Among the Siena findings, those surveyed said in the last 12 months:

  • 51% have been concerned about safety, for themselves or family members, in public places such as schools, shopping areas and houses of worship compared with 48% who aren’t. The numbers hold steady across political lines: 51% of Democrats and 53% of Republicans say they’re concerned.
  • 38% say they have felt threatened by others’ behavior in transportation settings, which can cover airplanes, trains and automobiles. Notably, the rate is higher in New York City (45%) than the metro suburbs (31%) or upstate (33%).
  • 34% have purchased home-security cameras; 24% bought a professionally monitored security system and 26% purchased something other than a firearm for personal safety, such as pepper spray or a taser.
  • 61% are concerned about being a crime victim. This rate has held fairly steady: 60% said the same a year ago; 57% in February 2022.

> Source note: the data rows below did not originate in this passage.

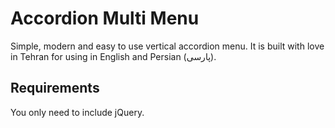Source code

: Accordion Multi Menu
====================
Simple, modern and easy to use vertical accordion menu. It is built with love in Tehran for using in English and Persian (پارسی).

Requirements
------------
You only need to include jQuery.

It’s the first time Siena has asked about public spaces and personal actions regarding fear of crime, so there are no bench marks to show whether concerns are rising, sinking or holding steady, pollster Don Levy said. But he found some of the numbers striking.

“The number maybe displays a higher level of concern about being a crime victim than the crime rate justifies. But when they are asked the question, that’s how they feel,” Levy said.

About 41% of those surveyed agreed with the statement “I’ve never been this worried about my personal safety,” compared with 58% who said their level of concern is the same it’s always been.

The drumbeat of mass shootings in public settings, such as schools and supermarkets, likely affects residents’ concerns about violence in public places, Levy said.

“What are the odds you’re going to be in the wrong Walmart at the wrong time? Well, it’s very small. But if you’re hearing about it all the time,” Levy said, concerns may increase.

Perhaps on a related note, 36% of those surveyed said they felt threatened in the past 12 months in a public place by a stranger’s behavior.

Siena conducted the poll June 4-12, contacting 382 New Yorkers via telephone and drawing 420 responses from an online panel. The results have an overall margin of error of plus or minus 3.7 percentage points, meaning the answers for each question can vary that much.